Cytarabine Injection is not active orally. The schedule and method of administration vary with the program of therapy to be used. Cytarabine Injection may be given by intravenous infusion or injection, subcutaneously, or intrathecally (preservative-free preparation only).

In the induction therapy of acute non-lymphocytic leukemia, the usual cytarabine dose in combination with other anticancer drugs is 100 mg/m²/day by continuous IV infusion (1 to 7 days) or 100 mg/m² IV every 12 hours (1 to 7 days). The literature should be consulted for the current recommendations for use in acute lymphocytic leukemia.

Intrathecal use in meningeal leukemia: Cytarabine Injection has been used intrathecally in acute leukemia in doses ranging from 5 mg/m² to 75 mg/m² of body surface area.

Cytarabine Injection is contraindicated in patients who are hypersensitive to the drug.

Common: Anorexia, oral and anal inflammation, nausea or ulceration, thrombophlebitis, vomiting, hepatic dysfunction, bleeding (all sites), diarrhea, fever.

Rare: Sepsis, sore throat, conjunctivitis, pneumonia, alopecia, urinary retention, allergic edema.

Pregnancy: Teratogenic effects. Pregnancy Category D.

Nursing mothers: It is not known whether this drug is excreted in human milk.
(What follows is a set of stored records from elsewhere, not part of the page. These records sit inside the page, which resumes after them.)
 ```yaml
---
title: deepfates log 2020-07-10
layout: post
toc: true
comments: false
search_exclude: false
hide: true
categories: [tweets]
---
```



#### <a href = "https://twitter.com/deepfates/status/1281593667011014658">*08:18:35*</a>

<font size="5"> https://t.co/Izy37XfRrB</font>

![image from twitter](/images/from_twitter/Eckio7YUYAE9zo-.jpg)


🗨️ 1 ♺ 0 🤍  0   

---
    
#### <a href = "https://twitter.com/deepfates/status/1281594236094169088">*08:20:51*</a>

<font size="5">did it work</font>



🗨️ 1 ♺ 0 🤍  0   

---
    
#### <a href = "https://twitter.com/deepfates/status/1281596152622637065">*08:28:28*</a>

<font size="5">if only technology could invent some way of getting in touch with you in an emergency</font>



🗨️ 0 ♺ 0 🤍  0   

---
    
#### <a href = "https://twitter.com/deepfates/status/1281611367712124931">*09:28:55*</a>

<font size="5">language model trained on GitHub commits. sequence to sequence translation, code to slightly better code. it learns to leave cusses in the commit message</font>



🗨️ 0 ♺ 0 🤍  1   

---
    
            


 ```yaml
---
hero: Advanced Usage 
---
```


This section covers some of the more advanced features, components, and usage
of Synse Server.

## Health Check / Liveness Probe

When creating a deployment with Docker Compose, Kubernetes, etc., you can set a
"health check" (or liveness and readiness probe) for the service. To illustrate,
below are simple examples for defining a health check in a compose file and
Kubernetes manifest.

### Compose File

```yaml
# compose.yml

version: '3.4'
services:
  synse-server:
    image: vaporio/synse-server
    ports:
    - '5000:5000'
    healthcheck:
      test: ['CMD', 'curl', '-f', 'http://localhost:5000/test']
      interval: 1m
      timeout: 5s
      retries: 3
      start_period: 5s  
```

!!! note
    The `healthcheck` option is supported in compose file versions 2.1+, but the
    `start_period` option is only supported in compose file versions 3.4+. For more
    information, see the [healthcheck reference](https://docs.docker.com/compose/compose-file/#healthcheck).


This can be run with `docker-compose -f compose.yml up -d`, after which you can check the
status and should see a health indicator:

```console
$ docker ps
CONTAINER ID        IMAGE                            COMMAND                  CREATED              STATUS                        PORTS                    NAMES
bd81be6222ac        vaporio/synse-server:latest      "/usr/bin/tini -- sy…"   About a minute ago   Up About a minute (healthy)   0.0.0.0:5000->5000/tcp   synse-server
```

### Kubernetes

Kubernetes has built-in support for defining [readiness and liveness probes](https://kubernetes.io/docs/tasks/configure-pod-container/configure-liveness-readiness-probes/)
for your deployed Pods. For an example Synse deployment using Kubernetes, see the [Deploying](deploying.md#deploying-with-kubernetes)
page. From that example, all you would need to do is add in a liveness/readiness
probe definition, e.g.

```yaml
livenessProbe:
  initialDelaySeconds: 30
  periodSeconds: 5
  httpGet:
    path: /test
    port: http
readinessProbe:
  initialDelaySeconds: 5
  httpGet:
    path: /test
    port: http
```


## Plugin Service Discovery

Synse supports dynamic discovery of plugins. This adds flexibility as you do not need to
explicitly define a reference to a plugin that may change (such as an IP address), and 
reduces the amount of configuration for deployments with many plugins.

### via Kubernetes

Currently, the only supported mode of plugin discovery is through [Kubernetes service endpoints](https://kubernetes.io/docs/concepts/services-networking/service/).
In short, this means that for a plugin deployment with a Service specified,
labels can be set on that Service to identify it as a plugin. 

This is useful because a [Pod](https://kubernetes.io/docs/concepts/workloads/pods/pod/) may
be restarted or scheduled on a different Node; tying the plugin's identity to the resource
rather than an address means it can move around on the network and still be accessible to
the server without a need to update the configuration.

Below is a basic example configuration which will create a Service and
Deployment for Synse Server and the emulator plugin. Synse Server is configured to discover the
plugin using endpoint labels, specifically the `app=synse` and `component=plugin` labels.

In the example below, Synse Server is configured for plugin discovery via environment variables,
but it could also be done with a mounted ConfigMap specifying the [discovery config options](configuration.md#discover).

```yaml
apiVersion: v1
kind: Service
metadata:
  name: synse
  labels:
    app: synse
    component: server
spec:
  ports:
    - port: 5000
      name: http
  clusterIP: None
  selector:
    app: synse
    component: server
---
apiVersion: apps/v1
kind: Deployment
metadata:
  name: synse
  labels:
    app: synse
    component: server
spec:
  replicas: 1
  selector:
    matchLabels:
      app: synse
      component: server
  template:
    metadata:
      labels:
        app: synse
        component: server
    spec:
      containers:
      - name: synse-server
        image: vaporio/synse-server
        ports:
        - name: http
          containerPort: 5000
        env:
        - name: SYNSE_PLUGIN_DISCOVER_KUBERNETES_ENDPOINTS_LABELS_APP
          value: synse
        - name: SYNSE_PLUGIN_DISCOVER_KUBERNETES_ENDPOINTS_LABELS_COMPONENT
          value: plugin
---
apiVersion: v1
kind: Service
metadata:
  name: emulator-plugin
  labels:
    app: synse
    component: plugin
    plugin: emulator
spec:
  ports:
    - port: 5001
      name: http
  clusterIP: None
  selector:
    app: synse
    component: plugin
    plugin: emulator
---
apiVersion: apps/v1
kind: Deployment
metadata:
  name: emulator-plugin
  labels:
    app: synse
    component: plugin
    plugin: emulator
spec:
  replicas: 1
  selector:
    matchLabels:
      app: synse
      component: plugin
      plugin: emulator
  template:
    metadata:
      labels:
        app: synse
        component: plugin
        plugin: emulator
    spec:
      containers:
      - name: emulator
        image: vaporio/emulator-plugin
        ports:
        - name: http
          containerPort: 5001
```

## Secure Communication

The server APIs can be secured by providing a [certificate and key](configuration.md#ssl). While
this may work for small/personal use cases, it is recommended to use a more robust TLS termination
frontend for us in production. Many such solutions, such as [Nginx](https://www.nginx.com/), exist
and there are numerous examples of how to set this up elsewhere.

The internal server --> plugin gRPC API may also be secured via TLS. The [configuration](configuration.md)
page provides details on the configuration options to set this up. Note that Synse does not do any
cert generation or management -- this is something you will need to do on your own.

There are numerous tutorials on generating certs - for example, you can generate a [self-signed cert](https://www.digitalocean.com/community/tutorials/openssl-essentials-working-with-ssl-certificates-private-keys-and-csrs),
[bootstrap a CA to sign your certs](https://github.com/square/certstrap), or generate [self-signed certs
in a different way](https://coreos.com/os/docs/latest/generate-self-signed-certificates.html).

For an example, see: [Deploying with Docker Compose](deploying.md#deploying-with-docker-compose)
Use in children & adolescents: See indications and usage.

Cytarabine is a potent bone marrow suppressant. Therapy should be started cautiously in patients with pre-existing drug-induced bone marrow suppression. Patients receiving cytarabine must be monitored closely. Frequent platelet and leucocyte counts and bone marrow examinations are mandatory.

There is no antidote for overdosage of cytarabine.

Store at a temperature not exceeding 30°C in a dry place. Protect from light.